To be clear, we make no blanket claims about the legitimacy of automated decision making or predictive optimization. In applications that aren’t consequential to people’s life chances, questions of legitimacy are less salient. For example, in credit card fraud detection, statistical models are used to find patterns in transaction data, such as a sudden change in location, that might indicate fraud resulting from stolen credit card information. The stakes to individuals tend to be quite low. For example, in the United States, individual liability is capped at $50 provided certain conditions are met. Thus, while errors are costly, the cost is primarily borne by the decision maker (in this example, the bank). So banks tend to deploy such models based on cost considerations without worrying about (for instance) providing a way for customers to contest the model.

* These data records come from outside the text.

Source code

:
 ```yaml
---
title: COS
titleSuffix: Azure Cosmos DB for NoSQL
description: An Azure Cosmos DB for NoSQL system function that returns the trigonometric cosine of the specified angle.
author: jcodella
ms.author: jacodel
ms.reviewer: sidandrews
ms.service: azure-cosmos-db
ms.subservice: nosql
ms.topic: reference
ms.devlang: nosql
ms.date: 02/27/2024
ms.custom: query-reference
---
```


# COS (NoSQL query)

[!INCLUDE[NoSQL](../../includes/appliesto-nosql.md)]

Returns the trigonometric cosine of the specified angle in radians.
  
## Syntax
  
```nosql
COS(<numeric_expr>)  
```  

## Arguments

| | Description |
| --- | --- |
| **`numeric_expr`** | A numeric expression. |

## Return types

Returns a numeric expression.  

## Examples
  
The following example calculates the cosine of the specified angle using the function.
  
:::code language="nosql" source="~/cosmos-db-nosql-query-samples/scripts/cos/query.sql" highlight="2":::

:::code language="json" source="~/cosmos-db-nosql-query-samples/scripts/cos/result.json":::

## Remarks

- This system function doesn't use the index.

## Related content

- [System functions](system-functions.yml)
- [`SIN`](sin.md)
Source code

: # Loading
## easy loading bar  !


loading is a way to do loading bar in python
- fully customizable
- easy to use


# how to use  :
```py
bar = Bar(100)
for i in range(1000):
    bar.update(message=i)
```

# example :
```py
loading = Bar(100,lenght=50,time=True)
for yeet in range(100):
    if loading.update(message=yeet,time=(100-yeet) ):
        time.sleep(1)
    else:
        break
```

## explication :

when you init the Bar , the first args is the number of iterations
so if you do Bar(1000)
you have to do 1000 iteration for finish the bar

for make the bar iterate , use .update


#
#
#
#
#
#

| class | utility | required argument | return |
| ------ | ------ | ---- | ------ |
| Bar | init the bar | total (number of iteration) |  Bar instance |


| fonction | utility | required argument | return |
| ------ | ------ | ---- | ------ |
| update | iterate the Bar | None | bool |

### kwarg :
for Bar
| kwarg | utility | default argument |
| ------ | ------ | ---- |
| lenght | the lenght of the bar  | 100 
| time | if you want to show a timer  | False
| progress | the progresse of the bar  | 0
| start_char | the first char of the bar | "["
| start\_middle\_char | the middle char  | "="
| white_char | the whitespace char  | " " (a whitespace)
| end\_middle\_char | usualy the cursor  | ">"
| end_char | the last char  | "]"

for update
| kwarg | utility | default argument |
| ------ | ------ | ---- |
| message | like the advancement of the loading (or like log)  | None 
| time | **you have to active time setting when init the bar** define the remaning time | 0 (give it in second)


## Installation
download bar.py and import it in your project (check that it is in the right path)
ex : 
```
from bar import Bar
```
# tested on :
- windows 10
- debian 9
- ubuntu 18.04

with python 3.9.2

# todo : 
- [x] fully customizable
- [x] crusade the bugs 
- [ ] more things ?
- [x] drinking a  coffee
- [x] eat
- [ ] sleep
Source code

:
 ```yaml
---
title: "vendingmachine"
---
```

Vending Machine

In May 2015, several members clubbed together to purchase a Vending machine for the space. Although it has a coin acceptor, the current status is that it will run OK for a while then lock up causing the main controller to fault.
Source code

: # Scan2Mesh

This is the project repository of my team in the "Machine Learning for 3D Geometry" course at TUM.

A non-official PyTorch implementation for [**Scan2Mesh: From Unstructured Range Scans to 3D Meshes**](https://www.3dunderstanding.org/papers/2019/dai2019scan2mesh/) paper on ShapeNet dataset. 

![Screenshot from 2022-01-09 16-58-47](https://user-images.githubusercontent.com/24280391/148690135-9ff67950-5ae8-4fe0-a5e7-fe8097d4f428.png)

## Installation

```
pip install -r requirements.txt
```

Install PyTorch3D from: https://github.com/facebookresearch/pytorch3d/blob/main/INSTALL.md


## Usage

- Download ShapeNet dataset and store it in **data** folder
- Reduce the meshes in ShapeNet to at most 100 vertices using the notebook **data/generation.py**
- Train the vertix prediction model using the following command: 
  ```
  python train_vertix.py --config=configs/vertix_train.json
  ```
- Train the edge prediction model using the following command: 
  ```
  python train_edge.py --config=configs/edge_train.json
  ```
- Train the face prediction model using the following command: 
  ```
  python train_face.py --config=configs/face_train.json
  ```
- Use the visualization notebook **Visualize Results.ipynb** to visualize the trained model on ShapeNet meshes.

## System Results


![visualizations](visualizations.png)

In consequential applications, however, to establish legitimacy, decision makers must be able to affirmatively justify their scheme along the dimensions we’ve laid out: explain how the target relates to goals that all stakeholders can agree on; validate the accuracy of the deployed system; allow methods for recourse, and so forth. In many cases, it is possible to put procedural protections around automated systems to achieve this justification, yet decision makers are loath to do so because it undercuts the cost savings that automation is meant to achieve.